## Records provided
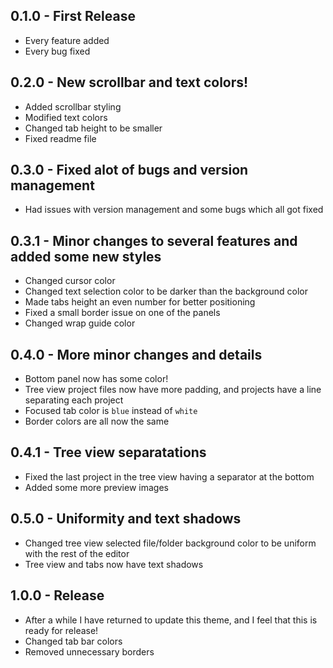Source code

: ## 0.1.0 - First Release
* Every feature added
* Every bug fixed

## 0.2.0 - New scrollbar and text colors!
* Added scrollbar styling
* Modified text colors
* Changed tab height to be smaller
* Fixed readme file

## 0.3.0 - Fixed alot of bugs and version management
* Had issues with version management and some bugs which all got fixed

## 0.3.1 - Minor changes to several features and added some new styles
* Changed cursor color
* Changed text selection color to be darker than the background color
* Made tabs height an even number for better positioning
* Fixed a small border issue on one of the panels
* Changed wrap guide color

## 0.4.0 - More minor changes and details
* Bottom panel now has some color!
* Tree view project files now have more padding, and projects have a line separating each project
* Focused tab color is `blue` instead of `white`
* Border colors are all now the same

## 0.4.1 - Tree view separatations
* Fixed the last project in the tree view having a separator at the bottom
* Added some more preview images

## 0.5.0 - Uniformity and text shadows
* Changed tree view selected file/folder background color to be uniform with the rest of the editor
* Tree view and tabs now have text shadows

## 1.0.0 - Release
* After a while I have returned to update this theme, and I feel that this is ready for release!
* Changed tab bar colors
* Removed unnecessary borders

## Task directions
Write out the data once more exactly, omitting the pictures.

## Exercise result
Source code

: ## 0.1.0 - First Release
* Every feature added
* Every bug fixed

## 0.2.0 - New scrollbar and text colors!
* Added scrollbar styling
* Modified text colors
* Changed tab height to be smaller
* Fixed readme file

## 0.3.0 - Fixed alot of bugs and version management
* Had issues with version management and some bugs which all got fixed

## 0.3.1 - Minor changes to several features and added some new styles
* Changed cursor color
* Changed text selection color to be darker than the background color
* Made tabs height an even number for better positioning
* Fixed a small border issue on one of the panels
* Changed wrap guide color

## 0.4.0 - More minor changes and details
* Bottom panel now has some color!
* Tree view project files now have more padding, and projects have a line separating each project
* Focused tab color is `blue` instead of `white`
* Border colors are all now the same

## 0.4.1 - Tree view separatations
* Fixed the last project in the tree view having a separator at the bottom
* Added some more preview images

## 0.5.0 - Uniformity and text shadows
* Changed tree view selected file/folder background color to be uniform with the rest of the editor
* Tree view and tabs now have text shadows

## 1.0.0 - Release
* After a while I have returned to update this theme, and I feel that this is ready for release!
* Changed tab bar colors
* Removed unnecessary borders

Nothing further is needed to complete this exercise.